I spent the weekend figuring out how to make extensions in Firefox. The goal is to figure out what's needed to port Canvas3D into XULRunner. It was supposed to be a straightforward operation, but reality is rarely kind. The ride went like this:
  1. Get recipe.
  2. Execute recipe.
  3. Taste the cake.
  4. The cake explodes.
  5. Look for another recipe...
One example? I download the XULRunner SDK, and it seems the SDK is more for building XULR rather than building extensions for XULR. (I could be wrong.) Another? The sample extension didn't appear like they promised, until I added a second test extension.

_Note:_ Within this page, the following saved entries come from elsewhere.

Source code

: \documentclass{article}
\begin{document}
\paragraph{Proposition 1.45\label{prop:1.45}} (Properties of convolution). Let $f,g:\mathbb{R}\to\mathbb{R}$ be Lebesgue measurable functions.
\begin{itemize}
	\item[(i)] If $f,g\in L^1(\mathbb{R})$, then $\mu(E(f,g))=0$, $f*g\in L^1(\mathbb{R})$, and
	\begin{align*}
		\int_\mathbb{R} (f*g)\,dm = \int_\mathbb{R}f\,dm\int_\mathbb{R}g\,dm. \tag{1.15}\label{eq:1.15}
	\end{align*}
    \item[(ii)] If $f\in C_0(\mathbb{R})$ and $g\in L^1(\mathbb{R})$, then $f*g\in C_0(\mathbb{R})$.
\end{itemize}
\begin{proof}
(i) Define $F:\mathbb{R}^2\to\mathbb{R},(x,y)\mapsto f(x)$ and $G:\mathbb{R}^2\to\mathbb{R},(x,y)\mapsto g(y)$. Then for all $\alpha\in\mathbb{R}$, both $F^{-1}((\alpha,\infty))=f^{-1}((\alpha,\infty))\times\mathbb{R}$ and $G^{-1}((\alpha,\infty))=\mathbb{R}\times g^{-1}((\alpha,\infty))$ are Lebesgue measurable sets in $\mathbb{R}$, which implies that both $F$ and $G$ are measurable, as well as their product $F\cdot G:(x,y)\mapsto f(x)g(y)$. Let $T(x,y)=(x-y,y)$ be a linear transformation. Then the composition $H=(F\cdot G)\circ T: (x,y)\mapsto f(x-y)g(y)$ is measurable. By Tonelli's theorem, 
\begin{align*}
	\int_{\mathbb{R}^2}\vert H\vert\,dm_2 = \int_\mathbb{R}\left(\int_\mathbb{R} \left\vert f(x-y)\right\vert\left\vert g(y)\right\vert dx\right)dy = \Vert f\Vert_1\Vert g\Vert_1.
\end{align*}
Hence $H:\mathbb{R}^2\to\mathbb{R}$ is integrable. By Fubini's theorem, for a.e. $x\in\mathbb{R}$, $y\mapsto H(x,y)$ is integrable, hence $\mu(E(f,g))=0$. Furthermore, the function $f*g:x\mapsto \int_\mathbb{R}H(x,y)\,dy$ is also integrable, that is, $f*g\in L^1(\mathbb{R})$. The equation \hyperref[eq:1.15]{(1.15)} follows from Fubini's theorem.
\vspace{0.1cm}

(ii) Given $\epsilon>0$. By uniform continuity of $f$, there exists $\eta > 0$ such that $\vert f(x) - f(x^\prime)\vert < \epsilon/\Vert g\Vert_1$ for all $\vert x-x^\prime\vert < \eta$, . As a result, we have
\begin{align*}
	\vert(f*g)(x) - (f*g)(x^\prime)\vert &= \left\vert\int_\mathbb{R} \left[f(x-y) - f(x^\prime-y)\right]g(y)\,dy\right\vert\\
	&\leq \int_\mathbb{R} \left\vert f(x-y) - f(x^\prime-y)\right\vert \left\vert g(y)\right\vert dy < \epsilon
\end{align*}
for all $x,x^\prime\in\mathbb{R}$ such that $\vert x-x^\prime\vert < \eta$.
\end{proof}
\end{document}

Of course, the features overwrote each other.


So far, this guide has been the most helpful for getting something up and running to work with:
http://developer.mozilla.org/en/Building_an_Extension

At the end of the day, I've learned how to make a simple extension. Woo! Also, I've got a working version of Canvas3D 0.2 running on my main Firefox3, and it's looking good. Downloading the C3D extension wasn't quite the nightmare I was taught to fear.


Next on the todo list:
  • figure out what files are installed by Canvas3D
  • update my C3D Library 0.2 to the 0.5 version
  • build an extension that works on a portable XULRunner package
It seems running things in XULR will be a whole 'nother beast...

2 comments:

Unknown said...

The XULRunner SDK is definitely there for building extensions and XULRunner applications.

Mark Finkle's Weblog said...

XULRunner is mainly used to:
1. Build UL apps like Firefox & Songbird
2. Embed Mozilla's Gecko rendering engine into other non-XUL based applications.

You can build extensions without XULRunner at all, in fact most people never need XULRunner to build an extension. Also, any XULRunner based applications (#1 above) support hosting extensions, the same way Firefox does.